### Data under study:
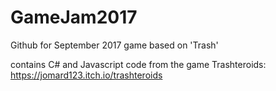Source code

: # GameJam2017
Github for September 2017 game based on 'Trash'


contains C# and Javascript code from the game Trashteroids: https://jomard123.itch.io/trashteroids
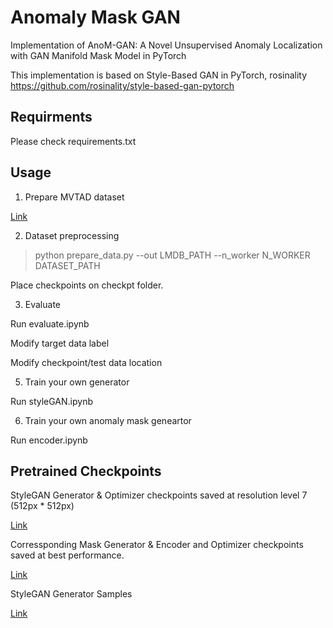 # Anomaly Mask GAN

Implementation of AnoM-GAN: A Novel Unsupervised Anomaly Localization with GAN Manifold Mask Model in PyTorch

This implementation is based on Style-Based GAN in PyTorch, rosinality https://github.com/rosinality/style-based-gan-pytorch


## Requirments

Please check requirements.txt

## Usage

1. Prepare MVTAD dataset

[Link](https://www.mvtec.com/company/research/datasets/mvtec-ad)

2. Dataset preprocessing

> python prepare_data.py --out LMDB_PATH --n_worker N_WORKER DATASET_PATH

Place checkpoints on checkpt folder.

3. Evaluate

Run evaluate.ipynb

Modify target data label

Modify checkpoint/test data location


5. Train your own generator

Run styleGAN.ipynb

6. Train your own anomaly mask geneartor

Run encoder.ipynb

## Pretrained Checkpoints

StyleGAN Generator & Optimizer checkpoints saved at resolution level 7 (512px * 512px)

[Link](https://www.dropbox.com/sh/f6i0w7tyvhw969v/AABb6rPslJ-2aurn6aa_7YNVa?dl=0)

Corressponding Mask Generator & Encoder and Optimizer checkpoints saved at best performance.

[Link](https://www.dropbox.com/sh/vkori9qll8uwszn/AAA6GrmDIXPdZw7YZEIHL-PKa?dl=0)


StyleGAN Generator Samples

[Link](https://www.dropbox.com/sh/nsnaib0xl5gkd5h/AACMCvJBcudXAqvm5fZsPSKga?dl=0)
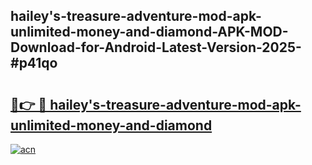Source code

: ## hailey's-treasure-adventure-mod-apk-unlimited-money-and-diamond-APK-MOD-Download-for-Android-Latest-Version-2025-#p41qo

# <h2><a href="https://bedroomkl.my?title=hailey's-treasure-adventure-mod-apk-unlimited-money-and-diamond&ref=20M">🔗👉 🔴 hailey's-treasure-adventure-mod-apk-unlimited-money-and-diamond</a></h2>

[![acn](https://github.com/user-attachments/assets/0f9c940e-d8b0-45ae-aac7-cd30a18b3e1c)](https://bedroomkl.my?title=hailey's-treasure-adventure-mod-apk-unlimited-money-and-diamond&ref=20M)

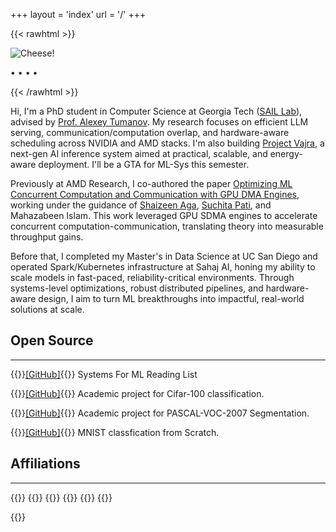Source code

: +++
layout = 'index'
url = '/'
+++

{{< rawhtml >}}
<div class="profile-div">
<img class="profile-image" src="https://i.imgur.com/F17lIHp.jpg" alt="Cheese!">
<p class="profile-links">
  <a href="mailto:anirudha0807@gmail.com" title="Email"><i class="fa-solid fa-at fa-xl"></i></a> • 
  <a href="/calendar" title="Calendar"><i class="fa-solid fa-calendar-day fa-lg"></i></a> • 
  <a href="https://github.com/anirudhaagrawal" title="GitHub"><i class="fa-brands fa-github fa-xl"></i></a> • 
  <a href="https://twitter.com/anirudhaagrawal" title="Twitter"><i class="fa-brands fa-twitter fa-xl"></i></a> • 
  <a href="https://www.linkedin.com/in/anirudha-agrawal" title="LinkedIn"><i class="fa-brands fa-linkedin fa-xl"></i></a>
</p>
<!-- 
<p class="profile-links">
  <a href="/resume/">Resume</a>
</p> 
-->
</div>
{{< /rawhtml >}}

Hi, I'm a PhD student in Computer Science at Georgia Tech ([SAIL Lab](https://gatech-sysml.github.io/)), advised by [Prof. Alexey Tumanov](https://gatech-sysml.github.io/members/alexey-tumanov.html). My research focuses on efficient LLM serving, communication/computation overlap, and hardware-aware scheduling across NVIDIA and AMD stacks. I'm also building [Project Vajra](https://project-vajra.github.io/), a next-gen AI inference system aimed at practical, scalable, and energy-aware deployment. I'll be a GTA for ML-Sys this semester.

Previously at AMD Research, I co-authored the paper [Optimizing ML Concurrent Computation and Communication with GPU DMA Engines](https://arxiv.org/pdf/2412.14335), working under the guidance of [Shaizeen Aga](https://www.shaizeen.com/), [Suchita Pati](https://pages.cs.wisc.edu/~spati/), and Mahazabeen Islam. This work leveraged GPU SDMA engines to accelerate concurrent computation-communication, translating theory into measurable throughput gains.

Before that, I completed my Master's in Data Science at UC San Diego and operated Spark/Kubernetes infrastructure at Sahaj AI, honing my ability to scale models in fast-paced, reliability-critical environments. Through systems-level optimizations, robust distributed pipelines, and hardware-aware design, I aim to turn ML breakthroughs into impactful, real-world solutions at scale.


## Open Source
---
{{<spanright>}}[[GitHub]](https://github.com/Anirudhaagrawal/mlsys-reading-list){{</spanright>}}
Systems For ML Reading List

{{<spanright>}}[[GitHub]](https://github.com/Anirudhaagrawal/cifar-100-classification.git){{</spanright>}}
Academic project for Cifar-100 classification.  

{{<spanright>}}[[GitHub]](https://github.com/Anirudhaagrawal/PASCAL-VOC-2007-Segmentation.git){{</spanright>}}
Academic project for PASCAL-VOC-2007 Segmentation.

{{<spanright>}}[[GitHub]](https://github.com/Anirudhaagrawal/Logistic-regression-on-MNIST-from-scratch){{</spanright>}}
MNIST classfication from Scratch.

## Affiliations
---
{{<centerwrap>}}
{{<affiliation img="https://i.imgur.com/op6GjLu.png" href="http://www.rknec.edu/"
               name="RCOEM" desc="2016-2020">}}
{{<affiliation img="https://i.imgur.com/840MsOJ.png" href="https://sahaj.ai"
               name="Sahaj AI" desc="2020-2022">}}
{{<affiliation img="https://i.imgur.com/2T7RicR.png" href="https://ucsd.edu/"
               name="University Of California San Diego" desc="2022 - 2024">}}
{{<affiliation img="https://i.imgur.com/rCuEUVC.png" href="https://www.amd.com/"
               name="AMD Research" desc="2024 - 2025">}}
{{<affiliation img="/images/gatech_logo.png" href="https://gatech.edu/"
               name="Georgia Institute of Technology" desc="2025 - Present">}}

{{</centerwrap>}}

### Exercise aim:
Take every line in the preceding listing that contains "Georgia" and copy it.

### Result for this exercise:
Hi, I'm a PhD student in Computer Science at Georgia Tech ([SAIL Lab](https://gatech-sysml.github.io/)), advised by [Prof. Alexey Tumanov](https://gatech-sysml.github.io/members/alexey-tumanov.html). My research focuses on efficient LLM serving, communication/computation overlap, and hardware-aware scheduling across NVIDIA and AMD stacks. I'm also building [Project Vajra](https://project-vajra.github.io/), a next-gen AI inference system aimed at practical, scalable, and energy-aware deployment. I'll be a GTA for ML-Sys this semester.
               name="Georgia Institute of Technology" desc="2025 - Present">}}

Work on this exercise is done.